她说着拨弄了一下自己的头发,变出两个尖尖的,毛茸茸的大耳朵出来,“瞧,就像是这样。”
“我觉得更重要的是,”卢平打断了她的奇特易容,“这些幻觉让我们认识到了对彼此的感情,我知道我需要正视这件事,而不是继续逃避。当然,也很感谢大脚板的劝慰和支持。”
“而我学到的是,我们需要拥有面对命运的勇气,我甚至想过即使莱姆斯和命运预示的那样注定要死在这个秋天,我也愿意做他的最后一个爱人。”唐克斯有些深情地抽了一下鼻子,“也很感谢玄君去年所做的一切,他彻底打破了命运,我不用再为莱姆斯的安危担忧了。”
“我衷心地祝愿你和哈利,秋。”她把捧花递了过来,“我才知道你们很早就直面并打破了命运,这真的很让人钦佩。”
张秋接过了捧花,随后有些不好意思地躬了下身,她带着一丝羞意,轻声说道:“谢谢您的祝福。”
“啊对了,”卢平大度地拍了拍小天狼星的肩膀,“唐纳德看样子也是钻了牛角尖,我觉得你可以试着开解一下他,不必那么恶声恶气。”
“合着好人都让你做了。”小天狼星笑着锤了他一下,“不过要是你真把他说的当回事,那么接下来的日子稍微注意点,如果出了什么意外一定要及时告诉大家,全魔法界的正义力量都会站在你身边的。”
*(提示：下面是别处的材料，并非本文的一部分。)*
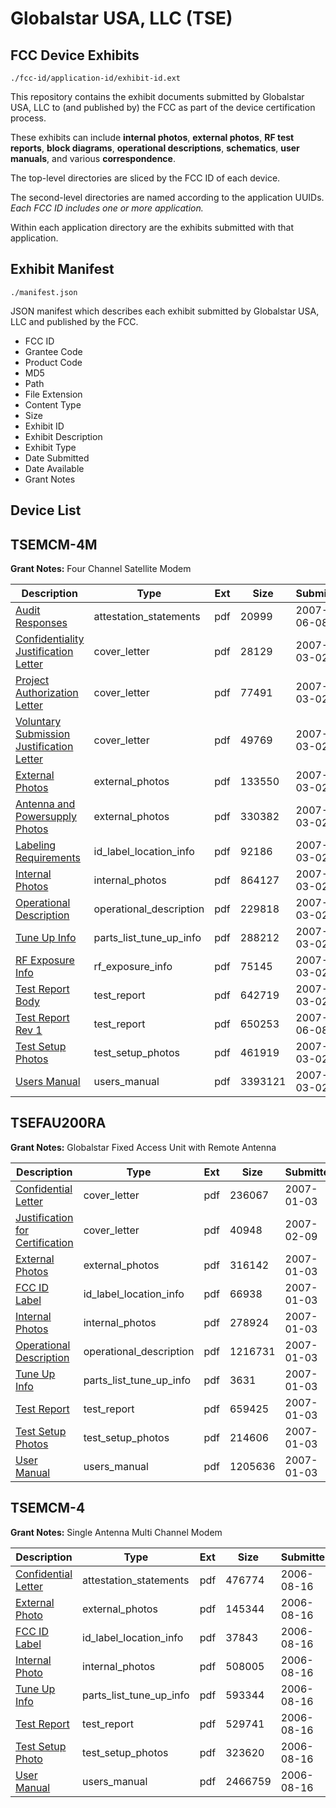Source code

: # Globalstar USA, LLC (TSE)
## FCC Device Exhibits

```
./fcc-id/application-id/exhibit-id.ext
```

This repository contains the exhibit documents submitted by Globalstar USA, LLC to (and published by) the FCC as part of the device certification process.

These exhibits can include **internal photos**, **external photos**, **RF test reports**, **block diagrams**, **operational descriptions**, **schematics**, **user manuals**, and various **correspondence**.

The top-level directories are sliced by the FCC ID of each device.

The second-level directories are named according to the application UUIDs. *Each FCC ID includes one or more application.*

Within each application directory are the exhibits submitted with that application. 

## Exhibit Manifest

```
./manifest.json
```

JSON manifest which describes each exhibit submitted by Globalstar USA, LLC and published by the FCC.

- FCC ID
- Grantee Code
- Product Code
- MD5
- Path
- File Extension
- Content Type
- Size
- Exhibit ID
- Exhibit Description
- Exhibit Type
- Date Submitted
- Date Available
- Grant Notes

## Device List
## TSEMCM-4M
**Grant Notes:** Four Channel Satellite Modem

| Description | Type | Ext | Size | Submitted | Available |
| ----------- | ---- | --- | ---- | --------- | --------- |
| [Audit Responses](TSEMCM-4M/b920a2c64cdf112e0d4442f7ed249f64/801690.pdf) | attestation_statements | pdf | 20999 | 2007-06-08 | 2007-05-09 |
| [Confidentiality Justification Letter](TSEMCM-4M/b920a2c64cdf112e0d4442f7ed249f64/764360.pdf) | cover_letter | pdf | 28129 | 2007-03-02 | 2007-05-09 |
| [Project Authorization Letter](TSEMCM-4M/b920a2c64cdf112e0d4442f7ed249f64/764361.pdf) | cover_letter | pdf | 77491 | 2007-03-02 | 2007-05-09 |
| [Voluntary Submission Justification Letter](TSEMCM-4M/b920a2c64cdf112e0d4442f7ed249f64/764362.pdf) | cover_letter | pdf | 49769 | 2007-03-02 | 2007-05-09 |
| [External Photos](TSEMCM-4M/b920a2c64cdf112e0d4442f7ed249f64/764345.pdf) | external_photos | pdf | 133550 | 2007-03-02 | 2007-05-09 |
| [Antenna and Powersupply Photos](TSEMCM-4M/b920a2c64cdf112e0d4442f7ed249f64/764347.pdf) | external_photos | pdf | 330382 | 2007-03-02 | 2007-05-09 |
| [Labeling Requirements](TSEMCM-4M/b920a2c64cdf112e0d4442f7ed249f64/764344.pdf) | id_label_location_info | pdf | 92186 | 2007-03-02 | 2007-05-09 |
| [Internal Photos](TSEMCM-4M/b920a2c64cdf112e0d4442f7ed249f64/764346.pdf) | internal_photos | pdf | 864127 | 2007-03-02 | 2007-05-09 |
| [Operational Description](TSEMCM-4M/b920a2c64cdf112e0d4442f7ed249f64/764359.pdf) | operational_description | pdf | 229818 | 2007-03-02 | 2007-05-09 |
| [Tune Up Info](TSEMCM-4M/b920a2c64cdf112e0d4442f7ed249f64/764350.pdf) | parts_list_tune_up_info | pdf | 288212 | 2007-03-02 | 2007-05-09 |
| [RF Exposure Info](TSEMCM-4M/b920a2c64cdf112e0d4442f7ed249f64/764348.pdf) | rf_exposure_info | pdf | 75145 | 2007-03-02 | 2007-05-09 |
| [Test Report Body](TSEMCM-4M/b920a2c64cdf112e0d4442f7ed249f64/764343.pdf) | test_report | pdf | 642719 | 2007-03-02 | 2007-05-09 |
| [Test Report Rev 1](TSEMCM-4M/b920a2c64cdf112e0d4442f7ed249f64/801691.pdf) | test_report | pdf | 650253 | 2007-06-08 | 2007-05-09 |
| [Test Setup Photos](TSEMCM-4M/b920a2c64cdf112e0d4442f7ed249f64/764349.pdf) | test_setup_photos | pdf | 461919 | 2007-03-02 | 2007-05-09 |
| [Users Manual](TSEMCM-4M/b920a2c64cdf112e0d4442f7ed249f64/764358.pdf) | users_manual | pdf | 3393121 | 2007-03-02 | 2007-05-09 |
## TSEFAU200RA
**Grant Notes:** Globalstar Fixed Access Unit with Remote Antenna

| Description | Type | Ext | Size | Submitted | Available |
| ----------- | ---- | --- | ---- | --------- | --------- |
| [Confidential Letter](TSEFAU200RA/d8a7c7c253cfb9b073ce6176c4ca00c0/743691.pdf) | cover_letter | pdf | 236067 | 2007-01-03 | 2007-01-03 |
| [Justification for Certification](TSEFAU200RA/d8a7c7c253cfb9b073ce6176c4ca00c0/757602.pdf) | cover_letter | pdf | 40948 | 2007-02-09 | 2007-01-03 |
| [External Photos](TSEFAU200RA/d8a7c7c253cfb9b073ce6176c4ca00c0/743700.pdf) | external_photos | pdf | 316142 | 2007-01-03 | 2007-01-03 |
| [FCC ID Label](TSEFAU200RA/d8a7c7c253cfb9b073ce6176c4ca00c0/743699.pdf) | id_label_location_info | pdf | 66938 | 2007-01-03 | 2007-01-03 |
| [Internal Photos](TSEFAU200RA/d8a7c7c253cfb9b073ce6176c4ca00c0/743698.pdf) | internal_photos | pdf | 278924 | 2007-01-03 | 2007-01-03 |
| [Operational Description](TSEFAU200RA/d8a7c7c253cfb9b073ce6176c4ca00c0/743697.pdf) | operational_description | pdf | 1216731 | 2007-01-03 | 2007-01-03 |
| [Tune Up Info](TSEFAU200RA/d8a7c7c253cfb9b073ce6176c4ca00c0/743696.pdf) | parts_list_tune_up_info | pdf | 3631 | 2007-01-03 | 2007-01-03 |
| [Test Report](TSEFAU200RA/d8a7c7c253cfb9b073ce6176c4ca00c0/743694.pdf) | test_report | pdf | 659425 | 2007-01-03 | 2007-01-03 |
| [Test Setup Photos](TSEFAU200RA/d8a7c7c253cfb9b073ce6176c4ca00c0/743693.pdf) | test_setup_photos | pdf | 214606 | 2007-01-03 | 2007-01-03 |
| [User Manual](TSEFAU200RA/d8a7c7c253cfb9b073ce6176c4ca00c0/743692.pdf) | users_manual | pdf | 1205636 | 2007-01-03 | 2007-01-03 |
## TSEMCM-4
**Grant Notes:** Single Antenna Multi Channel Modem

| Description | Type | Ext | Size | Submitted | Available |
| ----------- | ---- | --- | ---- | --------- | --------- |
| [Confidential Letter](TSEMCM-4/d2d9c130a6ddccbb52f170af24b63b98/694186.pdf) | attestation_statements | pdf | 476774 | 2006-08-16 | 2006-08-16 |
| [External Photo](TSEMCM-4/d2d9c130a6ddccbb52f170af24b63b98/694192.pdf) | external_photos | pdf | 145344 | 2006-08-16 | 2006-08-16 |
| [FCC ID Label](TSEMCM-4/d2d9c130a6ddccbb52f170af24b63b98/694189.pdf) | id_label_location_info | pdf | 37843 | 2006-08-16 | 2006-08-16 |
| [Internal Photo](TSEMCM-4/d2d9c130a6ddccbb52f170af24b63b98/694188.pdf) | internal_photos | pdf | 508005 | 2006-08-16 | 2006-08-16 |
| [Tune Up Info](TSEMCM-4/d2d9c130a6ddccbb52f170af24b63b98/694185.pdf) | parts_list_tune_up_info | pdf | 593344 | 2006-08-16 | 2006-08-16 |
| [Test Report](TSEMCM-4/d2d9c130a6ddccbb52f170af24b63b98/694182.pdf) | test_report | pdf | 529741 | 2006-08-16 | 2006-08-16 |
| [Test Setup Photo](TSEMCM-4/d2d9c130a6ddccbb52f170af24b63b98/694190.pdf) | test_setup_photos | pdf | 323620 | 2006-08-16 | 2006-08-16 |
| [User Manual](TSEMCM-4/d2d9c130a6ddccbb52f170af24b63b98/694181.pdf) | users_manual | pdf | 2466759 | 2006-08-16 | 2006-08-16 |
“当然,当然,今天不谈国事。”卢平拉起唐克斯,准备朝下一波客人走去了,“大家玩得开心就行。”
目送新婚夫妇远去之后,哈利和秋都有些害羞,不太能开出口来。最终,还是小天狼星打破了尴尬的气氛:“真不错呀。对了,你们打算什么时候办事?我看天朝那边好像还挺急的,那个林来找我好几回了。”
“得等师父出关吧,还得等哈利毕业呢。”张秋很自然地说道,“也不知道他又在研究什么了,不过我想他应该会在哈利毕业前出关的。”
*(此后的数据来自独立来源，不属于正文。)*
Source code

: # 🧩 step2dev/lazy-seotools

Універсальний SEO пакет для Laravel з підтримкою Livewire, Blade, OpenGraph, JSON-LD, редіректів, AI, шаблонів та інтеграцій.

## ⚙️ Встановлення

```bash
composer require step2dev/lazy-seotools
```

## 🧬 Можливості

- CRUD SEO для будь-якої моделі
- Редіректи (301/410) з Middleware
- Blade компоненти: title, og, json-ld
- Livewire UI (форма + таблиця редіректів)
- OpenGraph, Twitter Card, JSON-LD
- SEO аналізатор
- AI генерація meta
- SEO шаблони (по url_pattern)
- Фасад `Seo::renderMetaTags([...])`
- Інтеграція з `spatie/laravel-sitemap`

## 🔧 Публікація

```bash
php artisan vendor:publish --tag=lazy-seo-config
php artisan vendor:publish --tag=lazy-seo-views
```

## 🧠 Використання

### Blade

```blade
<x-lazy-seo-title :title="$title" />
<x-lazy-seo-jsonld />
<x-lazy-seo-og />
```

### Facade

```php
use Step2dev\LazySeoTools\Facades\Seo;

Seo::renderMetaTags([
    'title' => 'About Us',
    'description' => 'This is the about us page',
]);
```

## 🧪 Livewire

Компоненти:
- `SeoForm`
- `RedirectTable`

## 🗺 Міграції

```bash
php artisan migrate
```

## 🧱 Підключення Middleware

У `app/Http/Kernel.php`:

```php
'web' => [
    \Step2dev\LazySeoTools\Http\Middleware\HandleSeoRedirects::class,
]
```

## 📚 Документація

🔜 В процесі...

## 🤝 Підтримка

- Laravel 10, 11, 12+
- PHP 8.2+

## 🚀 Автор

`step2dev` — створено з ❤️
“说起毕业,我还在头疼最后的实习报告该怎么写呢。”哈利猛地一拍脑袋,“我当时真是没考虑清楚,实习岗位填了个‘霍格沃茨高级调查官’。现在好了,这个岗位到底要做些什么,我该怎么总结,全都一头雾水,什么参考也寻不着。”
“即使在历史上也仅出现过一次的岗位,真有你的。”小天狼星把一只手放在哈利的肩膀上,“不如这样,你让林帮你把毕业论文写了。毕竟是秋说的,你不毕业的话,你俩不方便办婚礼呀。”
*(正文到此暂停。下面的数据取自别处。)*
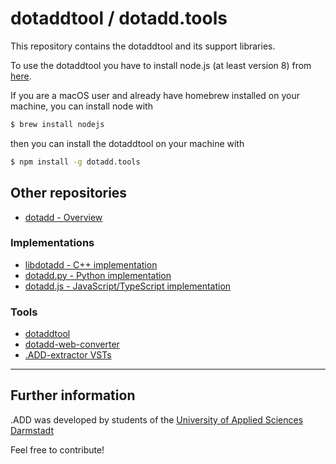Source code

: # dotaddtool / dotadd.tools

This repository contains the dotaddtool and its support libraries.


To use the dotaddtool you have to install node.js (at least version 8) from [here](https://nodejs.org/en/). 

If you are a macOS user and already have homebrew installed on your machine, you can install node with

```bash
$ brew install nodejs
```

then you can install the dotaddtool on your machine with

```bash
$ npm install -g dotadd.tools
```

## Other repositories

- [dotadd - Overview](https://github.com/smp-3d/dotadd "dotadd Overview")

### Implementations

- [libdotadd - C++ implementation](https://github.com/smp-3d/libdotadd ".ADD C++")
- [dotadd.py - Python implementation](https://github.com/smp-3d/dotadd.py ".ADD Python")
- [dotadd.js - JavaScript/TypeScript implementation](https://github.com/smp-3d/dotadd.js)

### Tools

- [dotaddtool](https://github.com/smp-3d/dotadd.tools ".ADD-console tool")
- [dotadd-web-converter](https://smp-3d.github.io/dotadd-online-converter)
- [.ADD-extractor VSTs](https://github.com/smp-3d/dotadd-dec-ripper ".ADD-extractor VST")

------

## Further information

.ADD was developed by students of the [University of Applied Sciences Darmstadt](https://h-da.de/ "h_da - University of Applied Sciences Darmstadt")

Feel free to contribute!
“顺便,催玄君出关的事情也可以交给唐纳德。”小天狼星继续乱出主意,“他不是很着急要就外星人的事找玄君讨个说法嘛,那就让他去吧。”
“啊对了,老爵士在那边,和阿尔巴尼亚的麻瓜官员们坐一起。”小天狼星拍了拍哈利的肩膀,“我建议你俩带着捧花到那边去,告诉他你们的婚礼计划。”
“提起老爵士我也想起来了,我还要和我爸爸说一下。”张秋挠了挠头,“好吧,事情一件件来。”
哈利的眼神落在了后排说小话的伊芙和罗恩身上,随后又转回了张秋手里的花上,他深以为然地点了点头,“你说得对,一件件来。”